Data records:
-*-

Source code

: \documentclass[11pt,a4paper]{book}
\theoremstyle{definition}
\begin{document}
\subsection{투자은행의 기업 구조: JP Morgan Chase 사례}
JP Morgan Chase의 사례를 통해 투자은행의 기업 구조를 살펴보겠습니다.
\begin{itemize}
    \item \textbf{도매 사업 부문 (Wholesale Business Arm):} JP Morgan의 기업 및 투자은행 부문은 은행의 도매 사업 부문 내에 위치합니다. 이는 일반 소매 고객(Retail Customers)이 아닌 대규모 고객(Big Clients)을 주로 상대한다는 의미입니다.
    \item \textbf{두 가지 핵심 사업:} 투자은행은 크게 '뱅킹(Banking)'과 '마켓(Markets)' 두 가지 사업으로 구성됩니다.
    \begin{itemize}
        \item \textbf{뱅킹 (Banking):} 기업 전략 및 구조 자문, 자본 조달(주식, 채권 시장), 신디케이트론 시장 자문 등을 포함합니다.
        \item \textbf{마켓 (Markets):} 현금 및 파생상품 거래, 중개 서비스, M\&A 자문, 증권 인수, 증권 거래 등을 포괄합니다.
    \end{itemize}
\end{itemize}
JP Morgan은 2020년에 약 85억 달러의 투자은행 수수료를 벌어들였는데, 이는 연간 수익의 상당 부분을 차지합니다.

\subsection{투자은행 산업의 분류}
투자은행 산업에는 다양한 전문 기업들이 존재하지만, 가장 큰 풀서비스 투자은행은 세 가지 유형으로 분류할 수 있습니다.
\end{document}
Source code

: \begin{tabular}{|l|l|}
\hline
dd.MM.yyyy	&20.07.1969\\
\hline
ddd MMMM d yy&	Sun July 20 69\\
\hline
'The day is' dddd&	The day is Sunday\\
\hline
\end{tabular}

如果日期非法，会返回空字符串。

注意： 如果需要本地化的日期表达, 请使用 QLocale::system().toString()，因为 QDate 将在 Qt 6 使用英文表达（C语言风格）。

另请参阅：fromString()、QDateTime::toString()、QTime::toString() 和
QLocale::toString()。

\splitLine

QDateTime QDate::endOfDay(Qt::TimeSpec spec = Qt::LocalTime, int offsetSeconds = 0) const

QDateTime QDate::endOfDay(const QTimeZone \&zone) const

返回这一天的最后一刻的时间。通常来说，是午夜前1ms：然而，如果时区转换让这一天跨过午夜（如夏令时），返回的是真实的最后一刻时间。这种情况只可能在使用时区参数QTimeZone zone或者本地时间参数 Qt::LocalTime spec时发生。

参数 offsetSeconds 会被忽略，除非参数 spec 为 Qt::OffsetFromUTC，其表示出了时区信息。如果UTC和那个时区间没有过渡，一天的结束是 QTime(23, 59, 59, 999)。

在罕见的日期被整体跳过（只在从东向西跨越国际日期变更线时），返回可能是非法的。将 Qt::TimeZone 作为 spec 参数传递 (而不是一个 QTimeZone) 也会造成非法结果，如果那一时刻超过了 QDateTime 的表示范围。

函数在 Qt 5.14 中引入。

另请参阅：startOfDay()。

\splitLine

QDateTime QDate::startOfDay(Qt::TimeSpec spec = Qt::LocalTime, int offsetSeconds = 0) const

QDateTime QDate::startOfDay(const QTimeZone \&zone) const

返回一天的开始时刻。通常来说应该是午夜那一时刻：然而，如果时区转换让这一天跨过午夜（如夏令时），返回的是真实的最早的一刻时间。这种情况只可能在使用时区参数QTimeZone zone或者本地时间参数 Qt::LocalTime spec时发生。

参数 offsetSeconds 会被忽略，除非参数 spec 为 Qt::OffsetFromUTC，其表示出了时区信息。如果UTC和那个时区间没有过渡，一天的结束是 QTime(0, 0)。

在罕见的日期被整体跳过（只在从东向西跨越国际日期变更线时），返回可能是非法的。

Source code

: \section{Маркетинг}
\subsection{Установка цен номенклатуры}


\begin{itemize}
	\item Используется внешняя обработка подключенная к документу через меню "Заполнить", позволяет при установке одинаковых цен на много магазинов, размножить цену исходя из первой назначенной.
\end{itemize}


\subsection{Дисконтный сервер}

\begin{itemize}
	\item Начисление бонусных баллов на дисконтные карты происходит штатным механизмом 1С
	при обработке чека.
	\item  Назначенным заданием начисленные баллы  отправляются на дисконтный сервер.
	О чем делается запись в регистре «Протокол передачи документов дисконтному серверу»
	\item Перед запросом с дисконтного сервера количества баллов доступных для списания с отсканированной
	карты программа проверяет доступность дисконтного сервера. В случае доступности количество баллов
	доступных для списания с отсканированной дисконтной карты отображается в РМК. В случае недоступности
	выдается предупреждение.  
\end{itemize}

-*-

(WHAT THE EXERCISE ASKS): Check each line of the records above for the string "Markets", and report every line that has it.

(OUTPUT OF THE EXERCISE):
    \item \textbf{두 가지 핵심 사업:} 투자은행은 크게 '뱅킹(Banking)'과 '마켓(Markets)' 두 가지 사업으로 구성됩니다.
        \item \textbf{마켓 (Markets):} 현금 및 파생상품 거래, 중개 서비스, M\&A 자문, 증권 인수, 증권 거래 등을 포괄합니다.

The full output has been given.